The Geostatistical Analyst extension of ArcGIS (ESRI® ArcGIS 10.5) was used to explore, model and generate surfaces for selected sediment geochemistry data. Deterministic methods (e.g. Inverse Distance Weighting (IDW)) and probabilistic methods (e.g. Kriging (ordinary (OK), Simple (SK), Universal (UK)) and Empirical Bayesian Kriging (EBK) were applied to interpolate geochemistry data across the study area. Where appropriate, outliers were removed from the analyses and data were normalised using either Log, Box-Cox, Empirical or Log Empirical transformations, depending of the interpolation method used.
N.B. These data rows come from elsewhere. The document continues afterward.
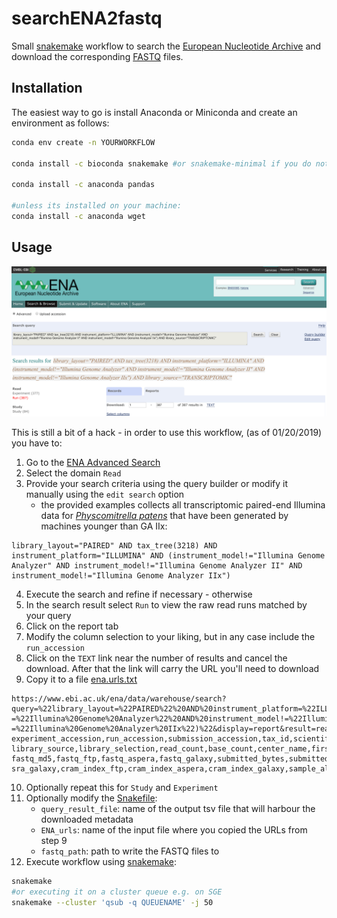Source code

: # searchENA2fastq
Small [snakemake](https://snakemake.readthedocs.io/en/stable/) workflow to search the [European Nucleotide Archive](http://www.ebi.ac.uk/ena) and download the corresponding [FASTQ](https://en.wikipedia.org/wiki/FASTQ_format) files.
## Installation
The easiest way to go is install Anaconda or Miniconda and create an environment as follows:
```bash 
conda env create -n YOURWORKFLOW 

conda install -c bioconda snakemake #or snakemake-minimal if you do not want to use remote providers in other workflows see https://bitbucket.org/snakemake/snakemake/issues/991/python-37-compatibility for details

conda install -c anaconda pandas

#unless its installed on your machine:
conda install -c anaconda wget 
```

## Usage
![ENA Advanced Search Report](ENA_report.png "ENA Advanced Search Report")

This is still a bit of a hack - in order to use this workflow, (as of 01/20/2019) you have to: 
1. Go to the [ENA Advanced Search](https://www.ebi.ac.uk/ena/data/warehouse/search)
2. Select the domain `Read`
3. Provide your search criteria using the query builder or modify it manually using the `edit search` option
	* the provided examples collects all transcriptomic paired-end Illumina data for _[Physcomitrella patens](https://www.ncbi.nlm.nih.gov/Taxonomy/Browser/wwwtax.cgi?id=3218)_ that have been generated by machines younger than GA IIx: 
```
library_layout="PAIRED" AND tax_tree(3218) AND instrument_platform="ILLUMINA" AND (instrument_model!="Illumina Genome Analyzer" AND instrument_model!="Illumina Genome Analyzer II" AND instrument_model!="Illumina Genome Analyzer IIx")
```
4. Execute the search and refine if necessary - otherwise
5. In the search result select `Run` to view the raw read runs matched by your query
6. Click on the report tab 
7. Modify the column selection to your liking, but in any case include the `run_accession` 
8. Click on the `TEXT` link near the number of results and cancel the download. After that the link will carry the URL you'll need to download
9. Copy it to a file [ena.urls.txt](ena.urls.txt)
```
https://www.ebi.ac.uk/ena/data/warehouse/search?
query=%22library_layout=%22PAIRED%22%20AND%20instrument_platform=%22ILLUMINA%22%20AND%20library_source=%22TRANSCRIPTOMIC%22%20AND%20tax_tree(3218)%20AND%20(instrument_model!
=%22Illumina%20Genome%20Analyzer%22%20AND%20instrument_model!=%22Illumina%20Genome%20Analyzer%20II%22%20AND%20instrument_model!
=%22Illumina%20Genome%20Analyzer%20IIx%22)%22&display=report&result=read_run&fields=study_accession,secondary_study_accession,sample_accession,secondary_sample_accession,
experiment_accession,run_accession,submission_accession,tax_id,scientific_name,instrument_platform,instrument_model,library_name,nominal_length,library_layout,library_strategy,
library_source,library_selection,read_count,base_count,center_name,first_public,last_updated,experiment_title,study_title,study_alias,experiment_alias,run_alias,fastq_bytes,
fastq_md5,fastq_ftp,fastq_aspera,fastq_galaxy,submitted_bytes,submitted_md5,submitted_ftp,submitted_aspera,submitted_galaxy,submitted_format,sra_bytes,sra_md5,sra_ftp,sra_aspera,
sra_galaxy,cram_index_ftp,cram_index_aspera,cram_index_galaxy,sample_alias,broker_name,sample_title,nominal_sdev,first_created&download=txt
```
10. Optionally repeat this for `Study` and `Experiment`
11. Optionally modify the [Snakefile](Snakefile): 
	* `query_result_file`: name of the output tsv file that will harbour the downloaded metadata
	* `ENA_urls`: name of the input file where you copied the URLs from step 9
	* `fastq_path`: path to write the FASTQ files to
12. Execute workflow using [snakemake](https://snakemake.readthedocs.io/en/stable/):
```bash
snakemake
#or executing it on a cluster queue e.g. on SGE
snakemake --cluster 'qsub -q QUEUENAME' -j 50
```
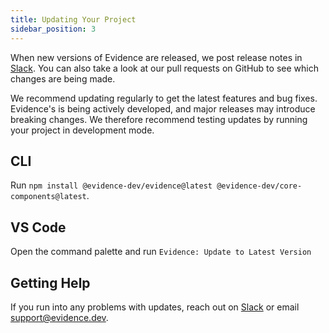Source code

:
 ```yaml
---
title: Updating Your Project
sidebar_position: 3
---
```


When new versions of Evidence are released, we post release notes in [Slack](https://slack.evidence.dev). You can also take a look at our pull requests on GitHub to see which changes are being made.

We recommend updating regularly to get the latest features and bug fixes. Evidence's is being actively developed, and major releases may introduce breaking changes. We therefore recommend testing updates by running your project in development mode.

## CLI

Run `npm install @evidence-dev/evidence@latest @evidence-dev/core-components@latest`.

## VS Code

Open the command palette and run `Evidence: Update to Latest Version`

## Getting Help

If you run into any problems with updates, reach out on [Slack](https://slack.evidence.dev) or email <support@evidence.dev>.
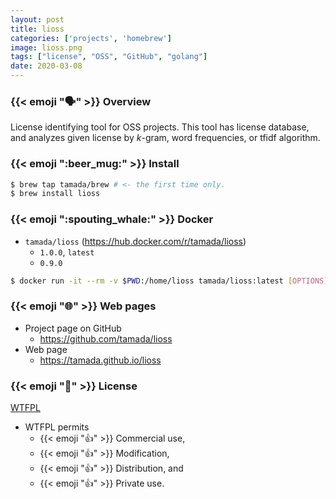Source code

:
 ```yaml
---
layout: post
title: lioss
categories: ['projects', 'homebrew']
image: lioss.png
tags: ["license", "OSS", "GitHub", "golang"]
date: 2020-03-08
---
```


### {{< emoji ":speaking_head:" >}} Overview

License identifying tool for OSS projects.
This tool has license database, and analyzes given license by $k$-gram, word frequencies, or tfidf algorithm.

### {{< emoji ":beer_mug:" >}} Install

```sh
$ brew tap tamada/brew # <- the first time only.
$ brew install lioss
```

### {{< emoji ":spouting_whale:" >}} Docker

* `tamada/lioss` (https://hub.docker.com/r/tamada/lioss)
    * `1.0.0`, `latest`
    * `0.9.0`


```sh
$ docker run -it --rm -v $PWD:/home/lioss tamada/lioss:latest [OPTIONS] [ARGUMENTS...]
```

### {{< emoji ":globe_with_meridians:" >}} Web pages

* Project page on GitHub
    * https://github.com/tamada/lioss
* Web page
    * https://tamada.github.io/lioss

### {{< emoji ":scroll:" >}} License

[WTFPL](https://github.com/tamada/lioss/blob/master/LICENSE)

* WTFPL permits
    * {{< emoji ":thumbsup:" >}} Commercial use,
    * {{< emoji ":thumbsup:" >}} Modification,
    * {{< emoji ":thumbsup:" >}} Distribution, and
    * {{< emoji ":thumbsup:" >}} Private use.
Tweaking of method properties (e.g. neighbourhood type, sector type, angle, trend removal, kernel function, anisotropy, sample subset size, number of simulations) for each of the spatial interpolation methods, a number of surfaces were derived with their cross-validation statistics. The best model was selected in terms of root-mean-square (RMS), mean standard error (MSE), mean standardised close to zero, the root-mean-square Standardised were close to one and the smallest RMS-MSE. For the best model, predicted surfaces and the predicted standard error maps were derived.
Variables used for the spatial interpolation were surrogates important for benthos: Chorin index, Total Reactive Chlorin, Total benthic CO2 flux, Total O2 uptake, 13C isotope, Carbon:Nitrogen ration, PCA Factor 1 and 2 and Total organic carbon.
Statistical analyses were undertaken on the sediment geochemical data to supplement the spatial interpretations using the Statistica V13.3 package. The analyses included Principle Components Analysis (PCA), Students t-tests and and Product-Moment Correlations. The PCA was undertaken on the element dataset after Centred Log Ratio transformation (see Grunsky et al. 2014).